Les Woodland's book Sticky Buns Across America: Back-roads biking from sea to shining sea is available in print, Kindle eBook & audiobook versions. To get your copy, just click on the Amazon link on the right.

Larry Theobald, a long-time friend and formerly of CycleItalia still keeps his interesting blog updated. Click here to check it out.

Here, he give his thoughts about repairing professional cycling.

It seems every month I read about a new plan to “save” pro cycling. “Cycling’s business model is dead” claim the writers, and when team sponsors increasingly seem to be limited to authoritarian regimes, resource extraction operations, gambling interests and the bike industry, with a few passionate plutocrats or a grocery store chain making up the rest, one can be forgiven for thinking something might actually BE wrong. Some teams struggle along with budgets of “merely” 15 million Euros while others exceed 50 million. You don’t need to be a genius to figure out which teams have more success.

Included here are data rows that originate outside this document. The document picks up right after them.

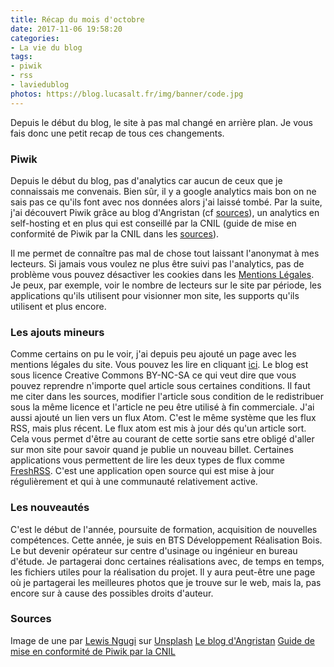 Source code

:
 ```yaml
---
title: Récap du mois d'octobre
date: 2017-11-06 19:58:20
categories:
- La vie du blog
tags:
- piwik
- rss
- laviedublog
photos: https://blog.lucasalt.fr/img/banner/code.jpg
---
```


Depuis le début du blog, le site à pas mal changé en arrière plan. Je vous fais donc une petit recap de tous ces changements.

### Piwik

Depuis le début du blog, pas d'analytics car aucun de ceux que je connaissais me convenais. Bien sûr, il y a google analytics mais bon on ne sais pas ce qu'ils font avec nos données alors j'ai laissé tombé. Par la suite, j'ai découvert Piwik grâce au blog d'Angristan (cf [sources](#sources)), un analytics en self-hosting et en plus qui est conseillé par la CNIL (guide de mise en conformité de Piwik par la CNIL dans les [sources](#sources)).

Il me permet de connaître pas mal de chose tout laissant l'anonymat à mes lecteurs. Si jamais vous voulez ne plus être suivi pas l'analytics, pas de problème vous pouvez désactiver les cookies dans les [Mentions Légales](https://blog.lucasalt.fr/mentions-legales).
Je peux, par exemple, voir le nombre de lecteurs sur le site par période, les applications qu'ils utilisent pour visionner mon site, les supports qu'ils utilisent et plus encore.

### Les ajouts mineurs

Comme certains on pu le voir, j'ai depuis peu ajouté un page avec les mentions légales du site. Vous pouvez les lire en cliquant [ici](https://blog.lucasalt.fr/mention-legales).
Le blog est sous licence Creative Commons BY-NC-SA ce qui veut dire que vous pouvez reprendre n'importe quel article sous certaines conditions. Il faut me citer dans les sources, modifier l'article sous condition de le redistribuer sous la même licence et l'article ne peu être utilisé à fin commerciale.
J'ai aussi ajouté un lien vers un flux Atom. C'est le même système que les flux RSS, mais plus récent. Le flux atom est mis à jour dés qu'un article sort. Cela vous permet d'être au courant de cette sortie sans etre obligé d'aller sur mon site pour savoir quand je publie un nouveau billet. Certaines applications vous permettent de lire les deux types de flux comme [FreshRSS](https://freshrss.org). C'est une application open source qui est mise à jour régulièrement et qui à une communauté relativement active.

### Les nouveautés

C'est le début de l'année, poursuite de formation, acquisition de nouvelles compétences. Cette année, je suis en  BTS Développement Réalisation Bois. Le but devenir opérateur sur centre d'usinage ou ingénieur en bureau d'étude. Je partagerai donc certaines réalisations avec, de temps en temps, les fichiers utiles pour la réalisation du projet.
Il y aura peut-être une page où je partagerai les meilleures photos que je trouve sur le web, mais la, pas encore sur à cause des possibles droits d'auteur.

### Sources<span id="sources"><span>

Image de une par [Lewis Ngugi](https://unsplash.com/@ngeshlew) sur [Unsplash](https://unsplash.com/ )
[Le blog d'Angristan](https://angristan.fr)
[Guide de mise en conformité de Piwik par la CNIL](https://www.cnil.fr/sites/default/files/typo/document/Configuration_piwik.pdf) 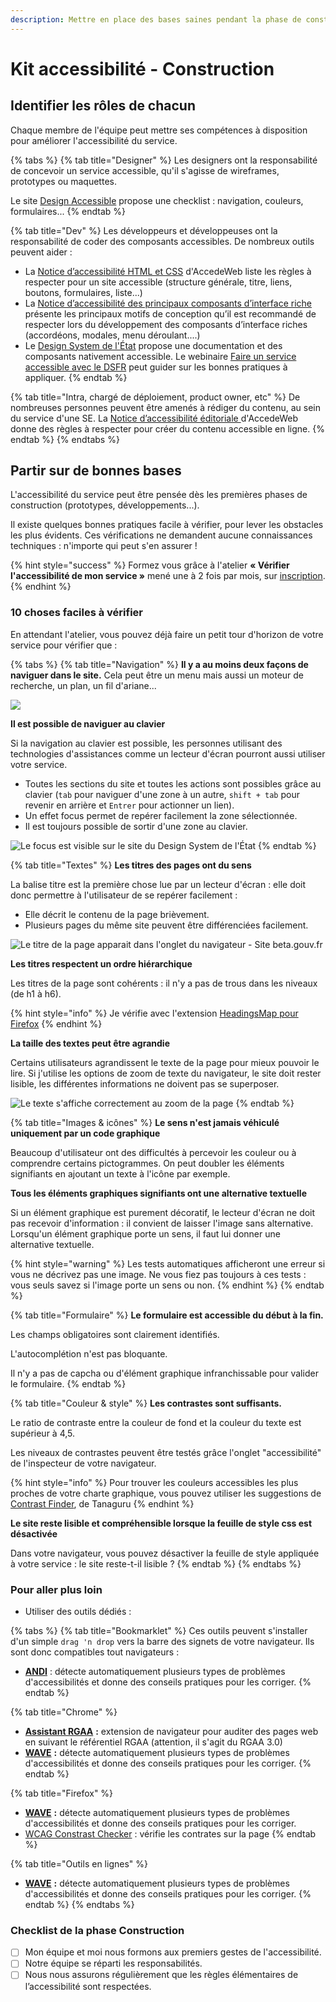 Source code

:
 ```yaml
---
description: Mettre en place des bases saines pendant la phase de construction.
---
```


# Kit accessibilité - Construction

## Identifier les rôles de chacun

Chaque membre de l'équipe peut mettre ses compétences à disposition pour améliorer l'accessibilité du service.

{% tabs %}
{% tab title="Designer" %}
Les designers ont la responsabilité de concevoir un service accessible, qu'il s'agisse de wireframes, prototypes ou maquettes.

Le site [Design Accessible](https://design-accessible.fr) propose une checklist : navigation, couleurs, formulaires...
{% endtab %}

{% tab title="Dev" %}
Les développeurs et développeuses ont la responsabilité de coder des composants accessibles. De nombreux outils peuvent aider :

* La [Notice d’accessibilité HTML et CSS](https://www.accede-web.com/notices/html-et-css/) d'AccedeWeb liste les règles à respecter pour un site accessible (structure générale, titre, liens, boutons, formulaires, liste...)
* La [Notice d’accessibilité des principaux composants d’interface riche](https://www.accede-web.com/notices/interface-riche/) présente les principaux motifs de conception qu’il est recommandé de respecter lors du développement des composants d’interface riches (accordéons, modales, menu déroulant....)
* Le [Design System de l'État](https://www.systeme-de-design.gouv.fr/) propose une documentation et des composants nativement accessible. Le webinaire [Faire un service accessible avec le DSFR](../../design-system-etat/faire-un-service-accessible-avec-le-dsfr.md) peut guider sur les bonnes pratiques à appliquer.
{% endtab %}

{% tab title="Intra, chargé de déploiement, product owner, etc" %}
De nombreuses personnes peuvent être amenés à rédiger du contenu, au sein du service d'une SE. La [Notice d’accessibilité éditoriale ](https://www.accede-web.com/notices/editoriale-modele/)d'AccedeWeb donne des règles à respecter pour créer du contenu accessible en ligne.
{% endtab %}
{% endtabs %}

## Partir sur de bonnes bases

L'accessibilité du service peut être pensée dès les premières phases de construction (prototypes, développements...).

Il existe quelques bonnes pratiques facile à vérifier, pour lever les obstacles les plus évidents. Ces vérifications ne demandent aucune connaissances techniques : n'importe qui peut s'en assurer !

{% hint style="success" %}
Formez vous grâce à l'atelier **« Vérifier l'accessibilité de mon service »** mené une à 2 fois par mois, sur [inscription](https://airtable.com/shr5Uaqje8eV9BabU).
{% endhint %}

### 10 choses faciles à vérifier

En attendant l'atelier, vous pouvez déjà faire un petit tour d'horizon de votre service pour vérifier que :

{% tabs %}
{% tab title="Navigation" %}
**Il y a au moins deux façons de naviguer dans le site.** Cela peut être un menu mais aussi un moteur de recherche, un plan, un fil d'ariane...

![](../../../../.gitbook/assets/doublenav.png)

**Il est possible de naviguer au clavier**

Si la navigation au clavier est possible, les personnes utilisant des technologies d'assistances comme un lecteur d'écran pourront aussi utiliser votre service.

* Toutes les sections du site et toutes les actions sont possibles grâce au clavier (`tab` pour naviguer d'une zone à un autre, `shift + tab` pour revenir en arrière et `Entrer` pour actionner un lien).
* Un effet focus permet de repérer facilement la zone sélectionnée.
* Il est toujours possible de sortir d'une zone au clavier.

![Le focus est visible sur le site du Design System de l'État](../../../../.gitbook/assets/Capture%20d%E2%80%99e%CC%81cran%202021-09-10%20a%CC%80%2012.35.30.png)
{% endtab %}

{% tab title="Textes" %}
**Les titres des pages ont du sens**

La balise titre est la première chose lue par un lecteur d'écran : elle doit donc permettre à l'utilisateur de se repérer facilement :

* Elle décrit le contenu de la page brièvement.
* Plusieurs pages du même site peuvent être différenciées facilement.

![Le titre de la page apparait dans l'onglet du navigateur - Site beta.gouv.fr](../../../../.gitbook/assets/homebeta.png)

**Les titres respectent un ordre hiérarchique**

Les titres de la page sont cohérents : il n'y a pas de trous dans les niveaux (de h1 à h6).

{% hint style="info" %}
Je vérifie avec l'extension [HeadingsMap pour Firefox](https://addons.mozilla.org/fr/firefox/addon/headingsmap/)
{% endhint %}

**La taille des textes peut être agrandie**

Certains utilisateurs agrandissent le texte de la page pour mieux pouvoir le lire. Si j'utilise les options de zoom de texte du navigateur, le site doit rester lisible, les différentes informations ne doivent pas se superposer.

![Le texte s'affiche correctement au zoom de la page](../../../../.gitbook/assets/zoom.png)
{% endtab %}

{% tab title="Images & icônes" %}
**Le sens n'est jamais véhiculé uniquement par un code graphique**

Beaucoup d'utilisateur ont des difficultés à percevoir les couleur ou à comprendre certains pictogrammes. On peut doubler les éléments signifiants en ajoutant un texte à l'icône par exemple.

**Tous les éléments graphiques signifiants ont une alternative textuelle**

Si un élément graphique est purement décoratif, le lecteur d'écran ne doit pas recevoir d'information : il convient de laisser l'image sans alternative.\
Lorsqu'un élément graphique porte un sens, il faut lui donner une alternative textuelle.

{% hint style="warning" %}
Les tests automatiques afficheront une erreur si vous ne décrivez pas une image. Ne vous fiez pas toujours à ces tests : vous seuls savez si l'image porte un sens ou non.
{% endhint %}
{% endtab %}

{% tab title="Formulaire" %}
**Le formulaire est accessible du début à la fin.**

Les champs obligatoires sont clairement identifiés.

L'autocomplétion n'est pas bloquante.

Il n'y a pas de capcha ou d'élément graphique infranchissable pour valider le formulaire.
{% endtab %}

{% tab title="Couleur & style" %}
**Les contrastes sont suffisants.**

Le ratio de contraste entre la couleur de fond et la couleur du texte est supérieur à 4,5.

Les niveaux de contrastes peuvent être testés grâce l'onglet "accessibilité" de l'inspecteur de votre navigateur.

{% hint style="info" %}
Pour trouver les couleurs accessibles les plus proches de votre charte graphique, vous pouvez utiliser les suggestions de [Contrast Finder](https://contrast-finder.tanaguru.com/?lang=fr), de Tanaguru
{% endhint %}

**Le site reste lisible et compréhensible lorsque la feuille de style css est désactivée**

Dans votre navigateur, vous pouvez désactiver la feuille de style appliquée à votre service : le site reste-t-il lisible ?
{% endtab %}
{% endtabs %}

### Pour aller plus loin

* Utiliser des outils dédiés :

{% tabs %}
{% tab title="Bookmarklet" %}
Ces outils peuvent s'installer d'un simple `drag 'n drop` vers la barre des signets de votre navigateur. Ils sont donc compatibles tout navigateurs :

* [**ANDI**](https://www.ssa.gov/accessibility/andi/help/install.html) : détecte automatiquement plusieurs types de problèmes d'accessibilités et donne des conseils pratiques pour les corriger.
{% endtab %}

{% tab title="Chrome" %}
* [**Assistant RGAA**](https://chrome.google.com/webstore/detail/assistant-rgaa/cgpmofepeeiaaljkcclfldhaalfpcand?hl=fr) **:** extension de navigateur pour auditer des pages web en suivant le référentiel RGAA (attention, il s'agit du RGAA 3.0)
* [**WAVE**](https://wave.webaim.org/extension/) **:** détecte automatiquement plusieurs types de problèmes d'accessibilités et donne des conseils pratiques pour les corriger.
{% endtab %}

{% tab title="Firefox" %}
* [**WAVE**](https://wave.webaim.org/extension/) **:** détecte automatiquement plusieurs types de problèmes d'accessibilités et donne des conseils pratiques pour les corriger.
* [WCAG Constrast Checker](https://addons.mozilla.org/en-US/firefox/addon/wcag-contrast-checker/) : vérifie les contrates sur la page
{% endtab %}

{% tab title="Outils en lignes" %}
* [**WAVE**](https://wave.webaim.org) **:** détecte automatiquement plusieurs types de problèmes d'accessibilités et donne des conseils pratiques pour les corriger.
{% endtab %}
{% endtabs %}

### Checklist de la phase Construction

* [ ] Mon équipe et moi nous formons aux premiers gestes de l'accessibilité.
* [ ] Notre équipe se réparti les responsabilités.
* [ ] Nous nous assurons régulièrement que les règles élémentaires de l’accessibilité sont respectées.
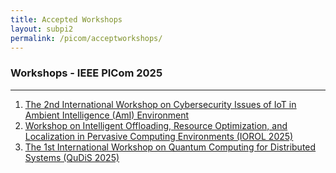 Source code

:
 ```yaml
---
title: Accepted Workshops 
layout: subpi2
permalink: /picom/acceptworkshops/
---
```


<h3>Workshops - IEEE PICom 2025</h3>
<hr/>
<ol>
<li><a href="/2025/assets/files/ws-ss/picom/AmI2025_CFP.pdf" target=_new><u>The 2nd International Workshop on Cybersecurity Issues of IoT in Ambient Intelligence (AmI) Environment</u></a></li>

<li><a href="https://sites.google.com/view/iorol2025" target=_new><u>Workshop on Intelligent Offloading, Resource Optimization, and Localization in Pervasive Computing Environments (IOROL 2025)</u></a></li>

<li><a href="https://qudis.icar.cnr.it/" target=_new><u>The 1st International Workshop on Quantum Computing for Distributed Systems (QuDiS 2025)</u></a></li>


</ol> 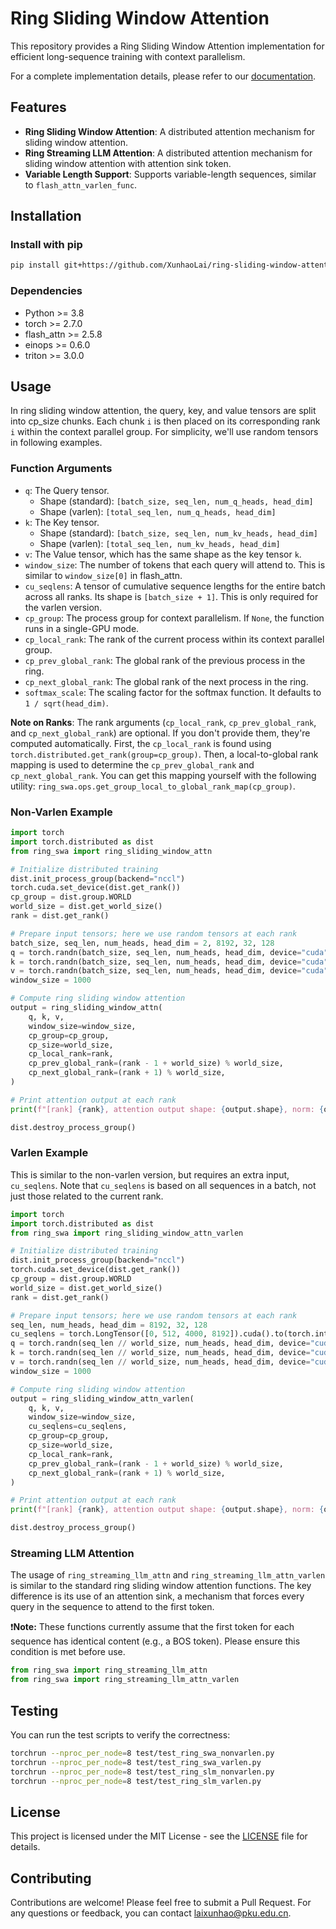 # Ring Sliding Window Attention

This repository provides a Ring Sliding Window Attention implementation for efficient long-sequence training with context parallelism.

For a complete implementation details, please refer to our [documentation](docs/implementation_details.md).


## Features

  - **Ring Sliding Window Attention**: A distributed attention mechanism for sliding window attention.
  - **Ring Streaming LLM Attention**: A distributed attention mechanism for sliding window attention with attention sink token.
  - **Variable Length Support**: Supports variable-length sequences, similar to `flash_attn_varlen_func`.

## Installation

### Install with pip

```bash
pip install git+https://github.com/XunhaoLai/ring-sliding-window-attention.git
```

### Dependencies

  - Python \>= 3.8
  - torch \>= 2.7.0
  - flash\_attn \>= 2.5.8
  - einops \>= 0.6.0
  - triton \>= 3.0.0

## Usage

In ring sliding window attention, the query, key, and value tensors are split into cp_size chunks. Each chunk `i` is then placed on its corresponding rank `i` within the context parallel group. For simplicity, we'll use random tensors in following examples.

### Function Arguments

* `q`: The Query tensor.
    * Shape (standard): `[batch_size, seq_len, num_q_heads, head_dim]`
    * Shape (varlen): `[total_seq_len, num_q_heads, head_dim]`
* `k`: The Key tensor.
    * Shape (standard): `[batch_size, seq_len, num_kv_heads, head_dim]`
    * Shape (varlen): `[total_seq_len, num_kv_heads, head_dim]`
* `v`: The Value tensor, which has the same shape as the key tensor `k`.
* `window_size`: The number of tokens that each query will attend to. This is similar to `window_size[0]` in flash_attn.
* `cu_seqlens`: A tensor of cumulative sequence lengths for the entire batch across all ranks. Its shape is `[batch_size + 1]`. This is only required for the varlen version.
* `cp_group`: The process group for context parallelism. If `None`, the function runs in a single-GPU mode.
* `cp_local_rank`: The rank of the current process within its context parallel group.
* `cp_prev_global_rank`: The global rank of the previous process in the ring.
* `cp_next_global_rank`: The global rank of the next process in the ring.
* `softmax_scale`: The scaling factor for the softmax function. It defaults to `1 / sqrt(head_dim)`.

**Note on Ranks**: The rank arguments (`cp_local_rank`, `cp_prev_global_rank`, and `cp_next_global_rank`) are optional. If you don't provide them, they're computed automatically. First, the `cp_local_rank` is found using `torch.distributed.get_rank(group=cp_group)`. Then, a local-to-global rank mapping is used to determine the `cp_prev_global_rank` and `cp_next_global_rank`.
You can get this mapping yourself with the following utility: `ring_swa.ops.get_group_local_to_global_rank_map(cp_group)`.


### Non-Varlen Example

```python
import torch
import torch.distributed as dist
from ring_swa import ring_sliding_window_attn

# Initialize distributed training
dist.init_process_group(backend="nccl")
torch.cuda.set_device(dist.get_rank())
cp_group = dist.group.WORLD
world_size = dist.get_world_size()
rank = dist.get_rank()

# Prepare input tensors; here we use random tensors at each rank
batch_size, seq_len, num_heads, head_dim = 2, 8192, 32, 128
q = torch.randn(batch_size, seq_len, num_heads, head_dim, device="cuda", dtype=torch.bfloat16)
k = torch.randn(batch_size, seq_len, num_heads, head_dim, device="cuda", dtype=torch.bfloat16)
v = torch.randn(batch_size, seq_len, num_heads, head_dim, device="cuda", dtype=torch.bfloat16)
window_size = 1000

# Compute ring sliding window attention
output = ring_sliding_window_attn(
    q, k, v,
    window_size=window_size,
    cp_group=cp_group,
    cp_size=world_size,
    cp_local_rank=rank,
    cp_prev_global_rank=(rank - 1 + world_size) % world_size,
    cp_next_global_rank=(rank + 1) % world_size,
)

# Print attention output at each rank
print(f"[rank] {rank}, attention output shape: {output.shape}, norm: {output.norm()}")

dist.destroy_process_group()
```

### Varlen Example

This is similar to the non-varlen version, but requires an extra input, `cu_seqlens`. Note that `cu_seqlens` is based on all sequences in a batch, not just those related to the current rank.

```python
import torch
import torch.distributed as dist
from ring_swa import ring_sliding_window_attn_varlen

# Initialize distributed training
dist.init_process_group(backend="nccl")
torch.cuda.set_device(dist.get_rank())
cp_group = dist.group.WORLD
world_size = dist.get_world_size()
rank = dist.get_rank()

# Prepare input tensors; here we use random tensors at each rank
seq_len, num_heads, head_dim = 8192, 32, 128
cu_seqlens = torch.LongTensor([0, 512, 4000, 8192]).cuda().to(torch.int32)
q = torch.randn(seq_len // world_size, num_heads, head_dim, device="cuda", dtype=torch.bfloat16)
k = torch.randn(seq_len // world_size, num_heads, head_dim, device="cuda", dtype=torch.bfloat16)
v = torch.randn(seq_len // world_size, num_heads, head_dim, device="cuda", dtype=torch.bfloat16)
window_size = 1000

# Compute ring sliding window attention
output = ring_sliding_window_attn_varlen(
    q, k, v,
    window_size=window_size,
    cu_seqlens=cu_seqlens,
    cp_group=cp_group,
    cp_size=world_size,
    cp_local_rank=rank,
    cp_prev_global_rank=(rank - 1 + world_size) % world_size,
    cp_next_global_rank=(rank + 1) % world_size,
)

# Print attention output at each rank
print(f"[rank] {rank}, attention output shape: {output.shape}, norm: {output.norm()}")

dist.destroy_process_group()
```

### Streaming LLM Attention

The usage of `ring_streaming_llm_attn` and `ring_streaming_llm_attn_varlen` is similar to the standard ring sliding window attention functions. 
The key difference is its use of an attention sink, a mechanism that forces every query in the sequence to attend to the first token.

❗️**Note:** These functions currently assume that the first token for each sequence has identical content (e.g., a BOS token). Please ensure this condition is met before use.

```python
from ring_swa import ring_streaming_llm_attn
from ring_swa import ring_streaming_llm_attn_varlen
```

## Testing

You can run the test scripts to verify the correctness:

```bash
torchrun --nproc_per_node=8 test/test_ring_swa_nonvarlen.py
torchrun --nproc_per_node=8 test/test_ring_swa_varlen.py
torchrun --nproc_per_node=8 test/test_ring_slm_nonvarlen.py
torchrun --nproc_per_node=8 test/test_ring_slm_varlen.py
```

## License

This project is licensed under the MIT License - see the [LICENSE](LICENSE) file for details.

## Contributing

Contributions are welcome! Please feel free to submit a Pull Request. For any questions or feedback, you can contact laixunhao@pku.edu.cn.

Hasn’t it always been this way to some degree? At least since Henri Desgrange’s Tour de France national team model was scrapped, the richer backers could always attract Coppi, Bartali, Merckx, Maertens, Saronni, Moser, LeMond, Hinault, Indurain, etc. and build a support team around them.

Tour father Henri Desgrange in 1931 with 1930 & 1932 Tour winner André Leducq, who rode for Team France

I started following the sport in earnest in the early 1980s with the success of Greg LeMond and don’t remember a lot of whining and gnashing of teeth over this, even when characters like Bernard Tapie started throwing money around the sport. And let’s not forget that despite a poorly funded team, that same LeMond won LeTour 1989 post-Tapie as part of the ADR squad. Since there were no automatic guaranteed Tour entries back then one assumes the only reason LeMond’s team was invited into Le Grand Boucle was because 1986 winner was part of the team. Where’s the problem?

Greg LeMond time trialing in the 1989 Tour de France. Sirotti photo

Before the World Tour’s debut in 2005 teams came and went, including teams from the USA like 7-Eleven who gained entry into the Giro d’Italia in 1985 and LeTour in 1986. I remember team manager Jim Ochowicz joking in 1988 that for $30K his team gained entry into the big show, received housing and meals for team and staff, two Peugeot-branded team cars and a couple of towels! There were no team buses (the Sauna Diana bus supplied to TVM came along in 1989), no in-team chefs, box-trucks full of bikes, parts and laundry machines. Rider’s kits were laundered by hand in the hotel sink and hung out to dry in the window. LeMond’s “million dollar” contract was for three years, not much in the big-time sports world when compared to North American franchise sports or European football. But again, I remember few complaints, especially from the part of the world where cycling was popular, mainly western Europe.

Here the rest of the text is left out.